┌─ Material provided

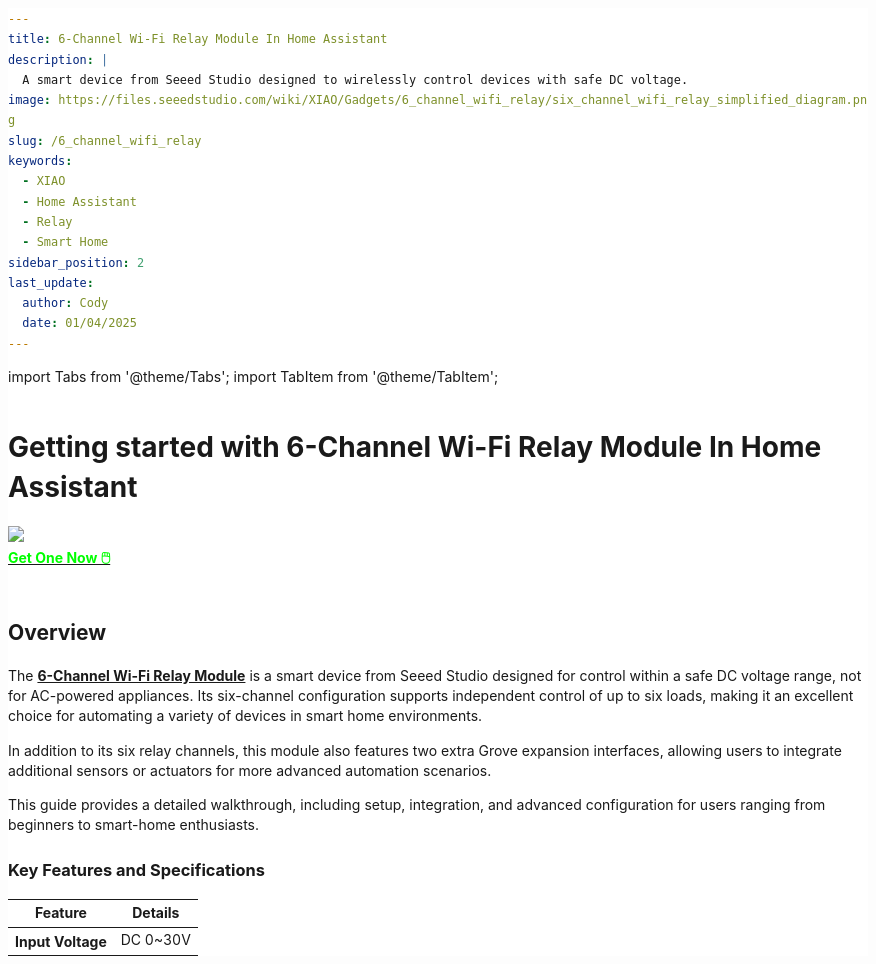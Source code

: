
 ```yaml
---
title: 6-Channel Wi-Fi Relay Module In Home Assistant
description: |
  A smart device from Seeed Studio designed to wirelessly control devices with safe DC voltage.
image: https://files.seeedstudio.com/wiki/XIAO/Gadgets/6_channel_wifi_relay/six_channel_wifi_relay_simplified_diagram.png
slug: /6_channel_wifi_relay
keywords:
  - XIAO
  - Home Assistant
  - Relay
  - Smart Home
sidebar_position: 2
last_update:
  author: Cody
  date: 01/04/2025
---
```


import Tabs from '@theme/Tabs';
import TabItem from '@theme/TabItem';

# Getting started with 6-Channel Wi-Fi Relay Module In Home Assistant

<div style={{textAlign:'center'}}><img src="https://files.seeedstudio.com/wiki/XIAO/Gadgets/6_channel_wifi_relay/six_channel_wifi_relay_simplified_diagram.png" style={{width:420, height:'auto'}}/></div>

<div class="get_one_now_container" style={{textAlign: 'center'}}>
    <a class="get_one_now_item" href="https://www.seeedstudio.com/?utm_source=wiki">
            <strong><span><font color={'FFFFFF'} size={"4"}> Get One Now 🖱️</font></span></strong>
    </a>
</div><br />

## Overview

The **[6-Channel Wi-Fi Relay Module](https://www.seeedstudio.com/)** is a smart device from Seeed Studio designed for control within a safe DC voltage range, not for AC-powered appliances. Its six-channel configuration supports independent control of up to six loads, making it an excellent choice for automating a variety of devices in smart home environments.

In addition to its six relay channels, this module also features two extra Grove expansion interfaces, allowing users to integrate additional sensors or actuators for more advanced automation scenarios.

This guide provides a detailed walkthrough, including setup, integration, and advanced configuration for users ranging from beginners to smart-home enthusiasts.

### Key Features and Specifications

<div class="table-center">
<table align="center">
    <thead>
        <tr>
            <th>Feature</th>
            <th>Details</th>
        </tr>
    </thead>
    <tbody>
        <tr>
            <th>Input Voltage</th>
            <td>DC 0~30V</td>
        </tr>
        <tr>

└─

▶ What you will do: Skipping the pictures, transcribe each line above exactly as it appears.

▶ Completed exercise:
Source code

:
 ```yaml
---
title: 6-Channel Wi-Fi Relay Module In Home Assistant
description: |
  A smart device from Seeed Studio designed to wirelessly control devices with safe DC voltage.
image: https://files.seeedstudio.com/wiki/XIAO/Gadgets/6_channel_wifi_relay/six_channel_wifi_relay_simplified_diagram.png
slug: /6_channel_wifi_relay
keywords:
  - XIAO
  - Home Assistant
  - Relay
  - Smart Home
sidebar_position: 2
last_update:
  author: Cody
  date: 01/04/2025
---
```


import Tabs from '@theme/Tabs';
import TabItem from '@theme/TabItem';

# Getting started with 6-Channel Wi-Fi Relay Module In Home Assistant

<div style={{textAlign:'center'}}><img src="https://files.seeedstudio.com/wiki/XIAO/Gadgets/6_channel_wifi_relay/six_channel_wifi_relay_simplified_diagram.png" style={{width:420, height:'auto'}}/></div>

<div class="get_one_now_container" style={{textAlign: 'center'}}>
    <a class="get_one_now_item" href="https://www.seeedstudio.com/?utm_source=wiki">
            <strong><span><font color={'FFFFFF'} size={"4"}> Get One Now 🖱️</font></span></strong>
    </a>
</div><br />

## Overview

The **[6-Channel Wi-Fi Relay Module](https://www.seeedstudio.com/)** is a smart device from Seeed Studio designed for control within a safe DC voltage range, not for AC-powered appliances. Its six-channel configuration supports independent control of up to six loads, making it an excellent choice for automating a variety of devices in smart home environments.

In addition to its six relay channels, this module also features two extra Grove expansion interfaces, allowing users to integrate additional sensors or actuators for more advanced automation scenarios.

This guide provides a detailed walkthrough, including setup, integration, and advanced configuration for users ranging from beginners to smart-home enthusiasts.

### Key Features and Specifications

<div class="table-center">
<table align="center">
    <thead>
        <tr>
            <th>Feature</th>
            <th>Details</th>
        </tr>
    </thead>
    <tbody>
        <tr>
            <th>Input Voltage</th>
            <td>DC 0~30V</td>
        </tr>
        <tr>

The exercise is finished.